• [Required work]: Comb through the entries for "caused" and pull out each line that holds it.

Saved entries
□ □ □ □ □

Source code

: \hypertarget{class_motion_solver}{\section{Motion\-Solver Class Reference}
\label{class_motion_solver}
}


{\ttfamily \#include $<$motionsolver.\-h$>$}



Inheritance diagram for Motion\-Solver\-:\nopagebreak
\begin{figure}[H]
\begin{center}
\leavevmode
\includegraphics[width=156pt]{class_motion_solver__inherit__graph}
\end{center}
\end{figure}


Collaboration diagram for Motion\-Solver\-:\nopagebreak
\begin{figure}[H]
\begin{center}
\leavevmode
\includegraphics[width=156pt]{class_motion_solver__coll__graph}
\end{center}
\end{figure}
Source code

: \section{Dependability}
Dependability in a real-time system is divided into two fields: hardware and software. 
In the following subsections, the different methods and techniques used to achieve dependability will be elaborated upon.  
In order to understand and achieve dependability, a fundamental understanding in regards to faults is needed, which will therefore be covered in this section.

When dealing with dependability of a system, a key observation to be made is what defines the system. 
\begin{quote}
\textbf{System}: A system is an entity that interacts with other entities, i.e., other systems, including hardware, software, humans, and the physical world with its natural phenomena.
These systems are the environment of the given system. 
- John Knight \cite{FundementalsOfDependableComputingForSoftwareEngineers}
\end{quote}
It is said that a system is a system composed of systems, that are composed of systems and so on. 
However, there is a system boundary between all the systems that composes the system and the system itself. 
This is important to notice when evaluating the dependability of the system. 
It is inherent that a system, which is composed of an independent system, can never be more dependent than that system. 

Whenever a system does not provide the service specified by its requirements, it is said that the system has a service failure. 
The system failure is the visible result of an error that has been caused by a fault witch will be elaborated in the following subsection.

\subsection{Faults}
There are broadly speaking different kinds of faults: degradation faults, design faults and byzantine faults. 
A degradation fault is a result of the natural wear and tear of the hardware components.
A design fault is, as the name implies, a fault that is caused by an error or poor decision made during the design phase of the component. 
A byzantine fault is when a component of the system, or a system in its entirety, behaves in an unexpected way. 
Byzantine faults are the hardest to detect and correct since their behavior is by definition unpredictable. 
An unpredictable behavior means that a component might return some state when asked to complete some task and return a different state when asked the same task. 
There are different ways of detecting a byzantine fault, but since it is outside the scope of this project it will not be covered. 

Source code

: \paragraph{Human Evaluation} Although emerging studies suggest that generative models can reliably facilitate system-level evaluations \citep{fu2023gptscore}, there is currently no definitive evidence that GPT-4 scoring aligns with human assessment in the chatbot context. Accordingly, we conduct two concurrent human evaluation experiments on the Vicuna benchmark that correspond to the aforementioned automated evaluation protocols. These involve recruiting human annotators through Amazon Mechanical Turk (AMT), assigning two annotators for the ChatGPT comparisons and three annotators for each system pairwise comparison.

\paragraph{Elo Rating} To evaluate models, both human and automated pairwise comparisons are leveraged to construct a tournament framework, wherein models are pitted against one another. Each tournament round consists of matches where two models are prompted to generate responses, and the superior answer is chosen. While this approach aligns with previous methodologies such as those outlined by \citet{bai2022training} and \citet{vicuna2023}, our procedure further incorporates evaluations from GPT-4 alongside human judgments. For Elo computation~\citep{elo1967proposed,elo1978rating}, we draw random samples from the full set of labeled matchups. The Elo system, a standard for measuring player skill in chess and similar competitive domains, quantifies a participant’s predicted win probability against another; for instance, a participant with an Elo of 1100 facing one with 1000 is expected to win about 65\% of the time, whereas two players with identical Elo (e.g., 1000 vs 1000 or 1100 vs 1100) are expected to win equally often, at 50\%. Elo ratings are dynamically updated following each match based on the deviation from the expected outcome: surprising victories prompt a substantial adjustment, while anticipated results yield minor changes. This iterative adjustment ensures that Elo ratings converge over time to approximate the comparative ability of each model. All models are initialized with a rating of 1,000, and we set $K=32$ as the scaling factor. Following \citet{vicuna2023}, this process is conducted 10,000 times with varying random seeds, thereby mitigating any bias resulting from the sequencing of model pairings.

□ □ □ □ □

• [Output of the task]:
The system failure is the visible result of an error that has been caused by a fault witch will be elaborated in the following subsection.
A design fault is, as the name implies, a fault that is caused by an error or poor decision made during the design phase of the component. 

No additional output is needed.